The Map vs. The Territory
We need to stop treating the TAM slide as a math problem and start treating it as a map. A map isn’t the territory. A map is a representation of a path you intend to take. If your map shows a $505 billion ocean but you only have a rowboat, the map isn’t helpful. It’s a suicide note. I want to see a TAM slide that says, ‘There are 5,555 people who have this exact pain point, and we know how to find 85% of them.’ That is infinitely more impressive than a slide that says ‘The Global Cloud Computing market is growing at a 15% CAGR.’ The CAGR won’t save you when your server crashes. The 5,555 people will.

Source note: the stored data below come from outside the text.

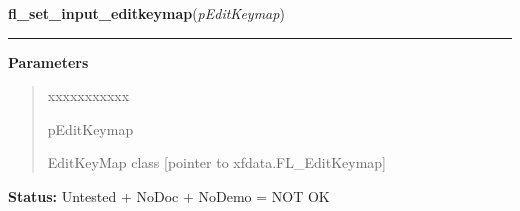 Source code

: \hspace{.8\funcindent}\begin{boxedminipage}{\funcwidth}

    \raggedright \textbf{fl\_set\_input\_editkeymap}(\textit{pEditKeymap})

    \vspace{-1.5ex}

    \rule{\textwidth}{0.5\fboxrule}
\setlength{\parskip}{2ex}
\setlength{\parskip}{1ex}
      \textbf{Parameters}
      \vspace{-1ex}

      \begin{quote}
        \begin{Ventry}{xxxxxxxxxxx}

          \item[pEditKeymap]

          EditKeyMap class [pointer to xfdata.FL\_EditKeymap]

        \end{Ventry}

      \end{quote}

\textbf{Status:} Untested + NoDoc + NoDemo = NOT OK



    \end{boxedminipage}

    \label{xformslib:library:fl_add_nmenu}

    \vspace{0.5ex}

Focus Shift: Ocean to Rowboat
92% Specificity Achieved
My eye is finally starting to stop throbbing. The redness is fading into a dull pink. I can see the screen clearly now. The $455 billion is still there, mocking me. It’s such a clean, round, impossible number. I think about Cora D.R. and the way she handles a trowel. There’s a precision to it. Every movement is calculated to ensure the longevity of the structure. She isn’t thinking about the next 55 buildings; she’s thinking about the next 55 minutes. Maybe that’s the secret. Maybe the most ‘ambitious’ thing a founder can do is admit that they don’t know the exact size of the market, but they know exactly how to solve the problem for the person standing right in front of them.
The Power of Enough
$75 million is not a failure; it is a spectacular company. We are afraid of being small, but smallness grants specificity, which is the only true competitive advantage.
Choosing Masonry Over Air
We crave the big numbers because we are afraid of the small ones. We are afraid that if we admit the market is only $75 million, we won’t be ‘important.’ But $75 million is a lot of money. It’s enough to build a spectacular company. It’s enough to pay 105 people a great wage and change a whole industry. Why isn’t that enough? Why do we have to pretend we are part of a $505 billion ‘ecosystem’ just to feel validated? It’s a sickness. It’s a soap-in-the-eye kind of sickness where we’re so blinded by the glare of the ‘big win’ that we can’t see the real opportunity right in front of us.
Billion Dollar Air
High projection, zero foundation.
Real Structure
Specific pain point solved.
I am going to close this PDF now. I am going to go outside and look at some real buildings. I want to see something that has stood for 85 years because it was built with the right materials, not because it had a high-growth projection in 1935. I want to see the cracks and the repairs and the honest wear and tear of a structure that actually exists in the real world. The TAM slide will still be there when I get back, shimmering and false and demanding my attention. But for now, I’m choosing to believe in the masonry. I’m choosing to believe that the only market that matters is the one you can actually touch. If you can’t build a single solid wall, it doesn’t matter how big the city is. You’re still just standing in the rain, blinking through the sting of your own delusions, hoping nobody notices that your foundation is made of air and 5 percent growth projections.